“IF YOU DON’T HAVE IT IN WRITING, YOU DON’T HAVE IT”. So read the nicely embroidered sampler in the expensive frame alone on the wall behind and above the general contractor who I was meeting for the first time. We had talked on the phone. I had also met his general foreman. Before meeting him, I had even done the interior carpentry on forty-four of his apartments yet I had nothing in writing. While I sat, he went on about all the work he had lined up for the coming year. It seems like all I could think about was that I had nothing in writing. In addition, I knew nothing about getting anything in writing. Consequently, I investigated and studied what construction contract protections would be needed once I decided to put something in writing.

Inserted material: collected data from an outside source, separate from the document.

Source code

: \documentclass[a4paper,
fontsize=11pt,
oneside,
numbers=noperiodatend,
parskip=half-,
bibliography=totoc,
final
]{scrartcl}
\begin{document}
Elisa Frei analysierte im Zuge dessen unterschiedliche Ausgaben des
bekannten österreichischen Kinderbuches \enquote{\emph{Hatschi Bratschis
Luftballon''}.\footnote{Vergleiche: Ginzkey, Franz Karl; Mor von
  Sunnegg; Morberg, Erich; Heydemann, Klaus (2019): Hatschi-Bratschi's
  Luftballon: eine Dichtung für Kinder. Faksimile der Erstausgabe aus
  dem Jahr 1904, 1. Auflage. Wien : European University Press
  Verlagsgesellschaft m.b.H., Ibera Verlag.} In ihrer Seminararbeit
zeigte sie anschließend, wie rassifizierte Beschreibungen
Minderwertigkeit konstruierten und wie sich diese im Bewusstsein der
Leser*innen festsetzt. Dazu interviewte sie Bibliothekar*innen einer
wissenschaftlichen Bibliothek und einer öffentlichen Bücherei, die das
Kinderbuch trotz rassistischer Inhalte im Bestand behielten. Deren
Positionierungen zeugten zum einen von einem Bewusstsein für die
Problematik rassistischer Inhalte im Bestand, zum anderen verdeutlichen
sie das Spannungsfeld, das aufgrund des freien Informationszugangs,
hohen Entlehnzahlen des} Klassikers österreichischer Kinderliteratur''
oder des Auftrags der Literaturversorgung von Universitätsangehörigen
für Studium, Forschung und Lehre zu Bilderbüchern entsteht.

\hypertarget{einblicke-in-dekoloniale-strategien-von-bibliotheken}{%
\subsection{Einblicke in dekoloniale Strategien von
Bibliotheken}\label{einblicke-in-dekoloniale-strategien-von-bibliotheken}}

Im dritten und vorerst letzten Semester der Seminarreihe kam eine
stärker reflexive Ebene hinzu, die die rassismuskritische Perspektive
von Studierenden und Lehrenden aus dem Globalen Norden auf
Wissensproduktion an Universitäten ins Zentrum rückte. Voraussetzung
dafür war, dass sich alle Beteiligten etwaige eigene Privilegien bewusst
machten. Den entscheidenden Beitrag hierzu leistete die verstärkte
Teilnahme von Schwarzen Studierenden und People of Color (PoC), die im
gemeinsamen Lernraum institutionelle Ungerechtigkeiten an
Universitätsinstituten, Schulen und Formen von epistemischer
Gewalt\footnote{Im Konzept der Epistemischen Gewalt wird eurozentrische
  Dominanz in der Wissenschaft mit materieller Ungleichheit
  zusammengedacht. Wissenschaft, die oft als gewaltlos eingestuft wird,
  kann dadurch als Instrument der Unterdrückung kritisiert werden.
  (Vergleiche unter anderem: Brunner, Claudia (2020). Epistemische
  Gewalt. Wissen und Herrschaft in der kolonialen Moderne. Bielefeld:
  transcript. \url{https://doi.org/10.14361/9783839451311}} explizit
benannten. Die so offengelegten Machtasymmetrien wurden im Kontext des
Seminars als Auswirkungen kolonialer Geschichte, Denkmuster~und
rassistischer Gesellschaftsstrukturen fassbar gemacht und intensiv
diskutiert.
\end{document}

After that initial meeting and resulting contract self-education, I always prepared sub contract proposals. The proposals contained a price per square foot and/or a price per component. I also referenced the subdivision. Over the years my clientele increased and differences in how new clients managed their construction became evident. I realized that much more detail was needed in my proposals. Job site condition upon arrival, job site condition at completion, daily cleanup required clarification. In addition, material handling, material storage, material shortages, finish schedules, deadlines needed the agreement. Finally, electrical supply, toilet facilities, parking, access, pay schedules, blueprint references, blueprint changes all became items of my proposals.
From 1974 to 1978 I sometimes worked for a wage and at other times subcontracted carpentry, any sub contract agreement was probably verbal. After the 1978 meeting described above, I used increasingly defined proposals to state my intentions and expectations per job. In 1993 I transitioned to construction management. Then I encountered a contractor issued sub contract agreement for the first time. I was the person that wrote it.
Construction Contract Protections – Whose Agreement To Use?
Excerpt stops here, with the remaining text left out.